MORE THINGS TO DO NEAR VICENZA:
- Take the obligatory trip to Venice: It's fortunate that we live less than an hour away from one of the world's largest destination cities. It's unfortunate that almost every guest wants to visit and that magic can be sucked away after the third visit during peak tourist season. Take it easy on yourself and take the train, which will pop you out right in front of the Grand Canal. Do the mandatory gondola ride, but also maybe try something new, like taking the vaporetto to the technicolor island of Burano, or a visit to the "world's most beautiful bookstore," Libreria Acqua Alta, a hidden gem with bookstore cats, gondolas filled with magazines and a staircase of encyclopedias. To escape the crowds, take a walk through Cannaregio or the Jewish Ghetto and grab a bite to eat there, instead of the overpriced restaurants near the Rialto Bridge or St. Mark's.
- Get your Hemingway on in Bassano del Grappa: A must for history buffs, my husband is completely obsessed with Bassano del Grappa. It's a beautiful city, surrounded by the beginnings of the Italian Alps, and features fantastic northern Italian cuisine and plenty of WWI history. Stop by its famous and important bridge to see actual damage done during WWI, and afterwards, visit the Poli Museo del Grappa, or grappa museum, for free, and learn all about the town's namesake liquor. This stiff drink (we call it Italian moonshine) may be an acquired taste, but we take it in our coffee (also known as a caffè corretto), from time to time. There's also a WWI museum, with an exhibit on famous writer Ernest Hemingway, who spent his time in the city as an ambulance driver during the war.

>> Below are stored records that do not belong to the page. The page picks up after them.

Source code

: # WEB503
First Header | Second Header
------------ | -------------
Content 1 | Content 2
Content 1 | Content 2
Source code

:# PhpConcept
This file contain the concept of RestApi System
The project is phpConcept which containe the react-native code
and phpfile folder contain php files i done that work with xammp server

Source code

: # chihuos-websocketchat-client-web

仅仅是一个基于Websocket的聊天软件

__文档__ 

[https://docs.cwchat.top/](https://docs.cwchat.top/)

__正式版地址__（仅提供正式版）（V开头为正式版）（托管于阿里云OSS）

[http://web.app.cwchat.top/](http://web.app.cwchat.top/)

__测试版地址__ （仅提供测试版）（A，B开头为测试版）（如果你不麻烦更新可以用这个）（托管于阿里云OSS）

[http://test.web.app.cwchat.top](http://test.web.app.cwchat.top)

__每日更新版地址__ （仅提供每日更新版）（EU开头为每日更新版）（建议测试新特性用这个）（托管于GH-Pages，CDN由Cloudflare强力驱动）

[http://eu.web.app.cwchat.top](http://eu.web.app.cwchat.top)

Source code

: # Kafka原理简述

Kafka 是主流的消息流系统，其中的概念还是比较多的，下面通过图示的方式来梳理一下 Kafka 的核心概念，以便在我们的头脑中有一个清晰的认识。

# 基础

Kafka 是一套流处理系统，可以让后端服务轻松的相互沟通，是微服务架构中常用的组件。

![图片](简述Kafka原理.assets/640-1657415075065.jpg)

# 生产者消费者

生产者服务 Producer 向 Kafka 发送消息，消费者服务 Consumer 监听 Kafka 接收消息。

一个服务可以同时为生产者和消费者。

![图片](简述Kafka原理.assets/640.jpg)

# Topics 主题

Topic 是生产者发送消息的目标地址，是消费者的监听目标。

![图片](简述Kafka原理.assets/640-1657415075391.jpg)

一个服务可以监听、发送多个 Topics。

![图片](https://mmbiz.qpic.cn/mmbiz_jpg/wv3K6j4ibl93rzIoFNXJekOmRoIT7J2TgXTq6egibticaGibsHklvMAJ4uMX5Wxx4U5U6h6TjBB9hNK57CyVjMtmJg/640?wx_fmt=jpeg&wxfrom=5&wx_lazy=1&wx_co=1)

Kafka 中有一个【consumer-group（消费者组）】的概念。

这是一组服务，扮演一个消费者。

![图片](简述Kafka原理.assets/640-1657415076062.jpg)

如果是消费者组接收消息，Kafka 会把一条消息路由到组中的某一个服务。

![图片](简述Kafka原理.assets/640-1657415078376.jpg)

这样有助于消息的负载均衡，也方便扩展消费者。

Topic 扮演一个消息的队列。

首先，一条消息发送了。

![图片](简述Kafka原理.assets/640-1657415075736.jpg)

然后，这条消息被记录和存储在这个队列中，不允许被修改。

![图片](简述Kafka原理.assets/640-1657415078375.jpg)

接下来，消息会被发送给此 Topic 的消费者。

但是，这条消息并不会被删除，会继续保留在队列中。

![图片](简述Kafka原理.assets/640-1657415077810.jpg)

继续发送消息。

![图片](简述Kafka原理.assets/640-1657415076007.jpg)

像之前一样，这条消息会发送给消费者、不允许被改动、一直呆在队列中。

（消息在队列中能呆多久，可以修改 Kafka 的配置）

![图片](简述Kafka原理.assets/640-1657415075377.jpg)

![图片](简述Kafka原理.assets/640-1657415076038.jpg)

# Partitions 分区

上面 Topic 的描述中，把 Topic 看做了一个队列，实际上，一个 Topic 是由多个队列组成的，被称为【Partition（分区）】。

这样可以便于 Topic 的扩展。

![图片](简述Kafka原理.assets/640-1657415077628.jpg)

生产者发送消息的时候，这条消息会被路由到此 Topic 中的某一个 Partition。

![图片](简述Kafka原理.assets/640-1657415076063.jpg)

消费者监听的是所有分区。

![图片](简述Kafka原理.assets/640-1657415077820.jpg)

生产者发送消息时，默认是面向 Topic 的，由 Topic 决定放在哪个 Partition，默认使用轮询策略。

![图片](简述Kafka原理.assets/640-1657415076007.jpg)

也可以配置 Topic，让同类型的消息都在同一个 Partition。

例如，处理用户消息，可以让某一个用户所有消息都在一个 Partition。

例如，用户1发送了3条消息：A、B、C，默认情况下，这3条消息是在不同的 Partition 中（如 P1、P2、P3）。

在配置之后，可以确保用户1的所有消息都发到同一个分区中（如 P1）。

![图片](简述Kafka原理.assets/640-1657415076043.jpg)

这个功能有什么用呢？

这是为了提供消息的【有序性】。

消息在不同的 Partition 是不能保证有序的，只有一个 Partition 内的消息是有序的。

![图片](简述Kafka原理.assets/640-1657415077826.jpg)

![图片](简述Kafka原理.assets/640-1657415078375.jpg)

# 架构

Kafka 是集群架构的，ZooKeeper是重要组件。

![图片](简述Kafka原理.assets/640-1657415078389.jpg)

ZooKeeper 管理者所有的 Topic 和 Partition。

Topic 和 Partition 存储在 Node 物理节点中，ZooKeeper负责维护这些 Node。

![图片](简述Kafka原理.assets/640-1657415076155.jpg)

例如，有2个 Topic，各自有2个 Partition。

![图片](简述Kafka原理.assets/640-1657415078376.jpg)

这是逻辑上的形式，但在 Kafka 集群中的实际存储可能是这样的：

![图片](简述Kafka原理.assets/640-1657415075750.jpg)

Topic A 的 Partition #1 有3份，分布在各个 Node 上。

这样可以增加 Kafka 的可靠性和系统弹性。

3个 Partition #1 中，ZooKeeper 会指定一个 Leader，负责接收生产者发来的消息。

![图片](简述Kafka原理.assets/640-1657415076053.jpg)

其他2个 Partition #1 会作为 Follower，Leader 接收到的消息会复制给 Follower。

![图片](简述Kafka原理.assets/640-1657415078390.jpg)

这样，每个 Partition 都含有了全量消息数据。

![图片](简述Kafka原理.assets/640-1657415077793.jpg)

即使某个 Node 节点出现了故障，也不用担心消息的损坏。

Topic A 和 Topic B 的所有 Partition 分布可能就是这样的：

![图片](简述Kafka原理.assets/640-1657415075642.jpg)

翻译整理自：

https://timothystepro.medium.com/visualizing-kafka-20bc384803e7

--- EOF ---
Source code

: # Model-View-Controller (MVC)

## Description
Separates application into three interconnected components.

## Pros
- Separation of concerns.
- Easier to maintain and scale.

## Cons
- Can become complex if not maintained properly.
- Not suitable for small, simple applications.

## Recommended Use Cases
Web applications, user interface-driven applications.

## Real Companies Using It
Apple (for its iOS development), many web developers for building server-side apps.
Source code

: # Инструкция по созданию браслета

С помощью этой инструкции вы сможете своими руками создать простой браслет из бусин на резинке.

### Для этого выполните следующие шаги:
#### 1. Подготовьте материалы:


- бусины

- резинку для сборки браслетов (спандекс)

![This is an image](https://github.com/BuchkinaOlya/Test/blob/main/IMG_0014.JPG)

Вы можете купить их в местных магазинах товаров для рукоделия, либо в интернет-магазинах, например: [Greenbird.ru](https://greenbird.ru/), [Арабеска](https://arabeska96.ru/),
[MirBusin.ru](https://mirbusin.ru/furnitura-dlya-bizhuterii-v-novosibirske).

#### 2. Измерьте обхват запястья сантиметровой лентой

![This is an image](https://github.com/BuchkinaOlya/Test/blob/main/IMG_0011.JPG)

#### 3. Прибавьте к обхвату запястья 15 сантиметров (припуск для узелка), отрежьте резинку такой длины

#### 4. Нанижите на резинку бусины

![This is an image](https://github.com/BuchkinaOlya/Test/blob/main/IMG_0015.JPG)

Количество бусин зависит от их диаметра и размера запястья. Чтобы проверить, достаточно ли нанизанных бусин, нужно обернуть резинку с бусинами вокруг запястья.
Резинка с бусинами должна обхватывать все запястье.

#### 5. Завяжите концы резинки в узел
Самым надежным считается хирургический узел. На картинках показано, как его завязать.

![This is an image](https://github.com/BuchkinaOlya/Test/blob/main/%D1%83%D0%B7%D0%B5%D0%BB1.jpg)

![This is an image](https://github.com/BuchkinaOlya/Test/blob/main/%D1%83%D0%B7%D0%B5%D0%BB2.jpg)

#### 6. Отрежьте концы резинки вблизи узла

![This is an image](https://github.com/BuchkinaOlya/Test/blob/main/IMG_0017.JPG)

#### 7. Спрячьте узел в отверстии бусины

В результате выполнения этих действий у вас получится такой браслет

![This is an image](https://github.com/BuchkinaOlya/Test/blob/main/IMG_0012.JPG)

- Make a visit to cheese mountain: Asiago, or cheese mountain, as it's called in our household, is home to my absolute favorite Italian cheese. Mild and soft, it's perfect for grilled cheese or just for stuffing your face. Asiago is a tiny mountain town that's fun to visit for a day trip, and not just to grab some cheese. History buffs will want to visit the impressive WWI memorial, and children (and, okay, some adults), are big fans of the Gnome Village (Villagio degli Gnomi, Via Poslen 40, Asiago). We had an amazing meal on top of the mountain at Rifugio Kübelek (Via Monte Zovetto 3, Cesuna di Roana), where they basically only served grilled meat and literal grilled cheese. Before you leave, stop by the cheese factory Caseificio Pennar (Via Mörar, 1, Asiago), to sample and load up on excessive amounts of cheese. I haven't figured out how to get an English tour of Caseificio Pennar, so if you've been successful, please report in the comments!

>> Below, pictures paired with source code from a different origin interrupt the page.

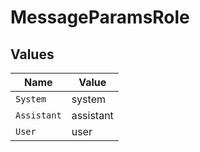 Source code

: # MessageParamsRole


## Values

| Name        | Value       |
| ----------- | ----------- |
| `System`    | system      |
| `Assistant` | assistant   |
| `User`      | user        | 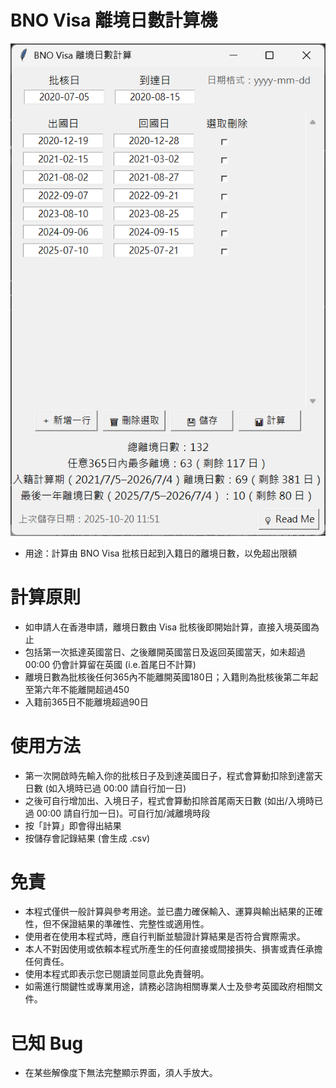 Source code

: # BNO Visa 離境日數計算機
![ScreenShot](screenshot.png)
- 用途：計算由 BNO Visa 批核日起到入籍日的離境日數，以免超出限額

# 計算原則
- 如申請人在香港申請，離境日數由 Visa 批核後即開始計算，直接入境英國為止
- 包括第一次抵達英國當日、之後離開英國當日及返回英國當天，如未超過 00:00 仍會計算留在英國 (i.e.首尾日不計算)
- 離境日數為批核後任何365內不能離開英國180日；入籍則為批核後第二年起至第六年不能離開超過450
- 入籍前365日不能離境超過90日

# 使用方法
- 第一次開啟時先輸入你的批核日子及到達英國日子，程式會算動扣除到達當天日數 (如入境時已過 00:00 請自行加一日)
- 之後可自行增加出、入境日子，程式會算動扣除首尾兩天日數 (如出/入境時已過 00:00 請自行加一日)。可自行加/減離境時段
- 按「計算」即會得出結果
- 按儲存會記錄結果 (會生成 .csv)

# 免責
- 本程式僅供一般計算與參考用途。並已盡力確保輸入、運算與輸出結果的正確性，但不保證結果的準確性、完整性或適用性。
- 使用者在使用本程式時，應自行判斷並驗證計算結果是否符合實際需求。
- 本人不對因使用或依賴本程式所產生的任何直接或間接損失、損害或責任承擔任何責任。
- 使用本程式即表示您已閱讀並同意此免責聲明。
- 如需進行關鍵性或專業用途，請務必諮詢相關專業人士及參考英國政府相關文件。

# 已知 Bug
- 在某些解像度下無法完整顯示界面，須人手放大。
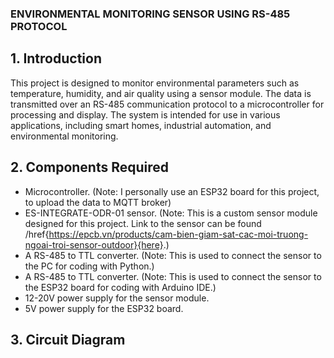 ### ENVIRONMENTAL MONITORING SENSOR USING RS-485 PROTOCOL

## 1. Introduction
This project is designed to monitor environmental parameters such as temperature, humidity, and air quality using a sensor module. The data is transmitted over an RS-485 communication protocol to a microcontroller for processing and display. The system is intended for use in various applications, including smart homes, industrial automation, and environmental monitoring.

## 2. Components Required
- Microcontroller. (Note: I personally use an ESP32 board for this project, to upload the data to MQTT broker)
- ES-INTEGRATE-ODR-01 sensor. (Note: This is a custom sensor module designed for this project. Link to the sensor can be found /href{https://epcb.vn/products/cam-bien-giam-sat-cac-moi-truong-ngoai-troi-sensor-outdoor}{here}.)
- A RS-485 to TTL converter. (Note: This is used to connect the sensor to the PC for coding with Python.)
- A RS-485 to TTL converter. (Note: This is used to connect the sensor to the ESP32 board for coding with Arduino IDE.)
- 12-20V power supply for the sensor module. 
- 5V power supply for the ESP32 board.

## 3. Circuit Diagram
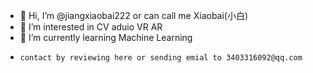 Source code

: - 👋 Hi, I’m @jiangxiaobai222 or can call me Xiaobai(小白)
- 👀 I’m interested in CV aduio VR AR
- 🌱 I’m currently learning Machine Learning
-     contact by reviewing here or sending emial to 3403316092@qq.com 

<!---
jiangxiaobai222/jiangxiaobai222 is a ✨ special ✨ repository because its `README.md` (this file) appears on your GitHub profile.
You can click the Preview link to take a look at your changes.
--->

- Spend a day at the lake at Lago di Garda: A hot spot for Dutch and German tourists, Lake Garda (which I've written about before here) is a great alternative to the beaches of Venice and provides beautiful sights of the Dolomites. Stop into the city of Sirmione to visit their sunken castle, and take a walk around the walled city with a humongous cone of gelato. Another favorite city is Riva del Garda, where a river feeds right into the lake and the mountains part, giving you gorgeous views while you lay on their pebble beaches and try to brave the ridiculously cold water. There is plenty to do around Garda, including renting a boat, kayaking and wind surfing, and there's also the amusement park Gardaland, which is fun for adults and kids alike. On your way home, if you're not too tired, stop by one of the many wineries in the Valpolicella wine region, home to my favorite wine, and stock up on some fantastic bottles of valpolicella and amarone.
EVEN MORE THINGS TO DO NEAR VICENZA:
- Cherries and chess in Marostica: Known for their human chess match in September and their golf ball-sized cherries in the spring, Marostica is a fun city to visit any time of the year. Have a drink in their huge, walled square, and afterwards, take a drive or a hike up to the castle and poke around.

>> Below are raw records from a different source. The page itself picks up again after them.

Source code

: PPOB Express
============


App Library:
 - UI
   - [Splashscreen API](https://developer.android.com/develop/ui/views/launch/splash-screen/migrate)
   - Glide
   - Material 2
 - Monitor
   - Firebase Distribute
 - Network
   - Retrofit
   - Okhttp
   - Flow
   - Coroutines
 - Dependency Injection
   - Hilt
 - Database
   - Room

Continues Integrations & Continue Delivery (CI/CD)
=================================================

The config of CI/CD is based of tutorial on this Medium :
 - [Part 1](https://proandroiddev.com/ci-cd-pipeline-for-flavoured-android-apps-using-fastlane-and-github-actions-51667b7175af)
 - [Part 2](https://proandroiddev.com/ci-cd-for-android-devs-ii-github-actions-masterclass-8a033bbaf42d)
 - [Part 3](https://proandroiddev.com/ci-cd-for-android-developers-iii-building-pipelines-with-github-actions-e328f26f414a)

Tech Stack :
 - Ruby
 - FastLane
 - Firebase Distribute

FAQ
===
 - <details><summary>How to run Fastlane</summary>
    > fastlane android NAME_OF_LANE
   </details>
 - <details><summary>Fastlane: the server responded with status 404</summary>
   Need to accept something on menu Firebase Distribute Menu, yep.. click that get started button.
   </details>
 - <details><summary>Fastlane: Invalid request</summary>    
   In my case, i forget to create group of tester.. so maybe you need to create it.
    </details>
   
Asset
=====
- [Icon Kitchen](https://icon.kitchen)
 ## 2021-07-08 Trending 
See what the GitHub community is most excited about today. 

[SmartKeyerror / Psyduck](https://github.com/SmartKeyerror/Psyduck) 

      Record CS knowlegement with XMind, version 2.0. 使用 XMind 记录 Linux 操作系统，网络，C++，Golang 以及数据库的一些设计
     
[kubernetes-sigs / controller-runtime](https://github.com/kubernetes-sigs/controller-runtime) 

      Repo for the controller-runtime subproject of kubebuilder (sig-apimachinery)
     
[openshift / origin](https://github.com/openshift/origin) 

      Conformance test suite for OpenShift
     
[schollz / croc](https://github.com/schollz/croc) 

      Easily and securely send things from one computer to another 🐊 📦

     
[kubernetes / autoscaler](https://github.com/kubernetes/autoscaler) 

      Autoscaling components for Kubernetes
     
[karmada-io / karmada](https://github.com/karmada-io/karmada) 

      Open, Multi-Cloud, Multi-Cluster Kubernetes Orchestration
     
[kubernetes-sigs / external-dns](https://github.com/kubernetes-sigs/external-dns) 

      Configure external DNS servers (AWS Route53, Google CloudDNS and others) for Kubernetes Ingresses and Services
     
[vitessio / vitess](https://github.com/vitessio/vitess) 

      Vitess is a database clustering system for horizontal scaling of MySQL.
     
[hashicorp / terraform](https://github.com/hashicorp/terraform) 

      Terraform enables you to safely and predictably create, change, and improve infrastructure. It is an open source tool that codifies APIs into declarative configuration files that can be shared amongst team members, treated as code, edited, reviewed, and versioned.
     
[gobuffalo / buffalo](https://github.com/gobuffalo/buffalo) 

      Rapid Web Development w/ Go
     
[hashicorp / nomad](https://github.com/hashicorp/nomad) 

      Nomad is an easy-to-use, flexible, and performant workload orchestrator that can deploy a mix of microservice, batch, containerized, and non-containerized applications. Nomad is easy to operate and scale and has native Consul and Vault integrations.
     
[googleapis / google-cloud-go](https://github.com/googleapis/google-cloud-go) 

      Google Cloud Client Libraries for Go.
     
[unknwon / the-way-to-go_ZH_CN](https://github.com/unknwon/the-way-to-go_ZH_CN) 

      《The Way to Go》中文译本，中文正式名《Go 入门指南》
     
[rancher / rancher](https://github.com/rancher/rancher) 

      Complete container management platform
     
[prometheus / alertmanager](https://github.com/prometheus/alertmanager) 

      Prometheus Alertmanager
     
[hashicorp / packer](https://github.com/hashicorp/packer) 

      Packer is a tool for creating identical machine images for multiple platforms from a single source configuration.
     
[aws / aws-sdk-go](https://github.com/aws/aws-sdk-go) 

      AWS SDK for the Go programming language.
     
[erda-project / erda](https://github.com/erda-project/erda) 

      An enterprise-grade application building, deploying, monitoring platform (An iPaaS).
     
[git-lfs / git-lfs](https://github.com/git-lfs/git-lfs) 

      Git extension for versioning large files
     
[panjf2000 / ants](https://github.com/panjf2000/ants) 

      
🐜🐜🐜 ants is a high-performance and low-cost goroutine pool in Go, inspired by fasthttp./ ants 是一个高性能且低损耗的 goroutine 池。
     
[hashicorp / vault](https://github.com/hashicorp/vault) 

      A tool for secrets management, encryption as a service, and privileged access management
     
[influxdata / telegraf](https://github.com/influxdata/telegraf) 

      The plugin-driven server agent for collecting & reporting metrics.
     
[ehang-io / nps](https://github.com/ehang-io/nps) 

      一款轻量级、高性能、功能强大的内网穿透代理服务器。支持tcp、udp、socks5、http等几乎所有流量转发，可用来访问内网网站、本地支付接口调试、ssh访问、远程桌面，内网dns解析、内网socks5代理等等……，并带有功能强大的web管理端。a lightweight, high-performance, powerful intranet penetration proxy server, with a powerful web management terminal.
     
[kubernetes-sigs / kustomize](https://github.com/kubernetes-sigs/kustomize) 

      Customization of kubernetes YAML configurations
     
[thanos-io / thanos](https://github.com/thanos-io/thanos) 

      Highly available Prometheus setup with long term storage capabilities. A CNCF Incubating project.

- Go cliff diving at Pria Park: This watering hole up in the mountains is a popular spot for scuba divers and cliff jumpers, but is perfect for anyone wanting to soak up some nature. About 45 minutes away, Contra Pria attracts crowds during the summer weekends for its crystal clear, but impossibly cold, water. SS350, 14, 36011 Arsiero
- Wine & climb in Soave: This small town just a few Autostrada exits away is my favorite local city to visit. First off, it's beautiful, but there is also a ton to do there. Soave, known for their light white wine, Soave Classico, hosts many of my favorite wineries (which, again, are listed here), but they've also got the fantastic olive oil mill, Bonamini (via Santa Giustina 9, Illasi), which is perfect for souvenir shopping. You can arrange a tour in English or even a cooking class ahead of time with the olive oil producers, or just stop into their shop and load up (their soap scrub, pesto and peperoncino oil are my must-haves). You can also take a visit to Soave castle, either by driving up to the entrance or by hiking, and it's most beautiful in September, during the wine harvest, when they hang the local white wine grapes to dry out, which will later become the dessert wine, recioto.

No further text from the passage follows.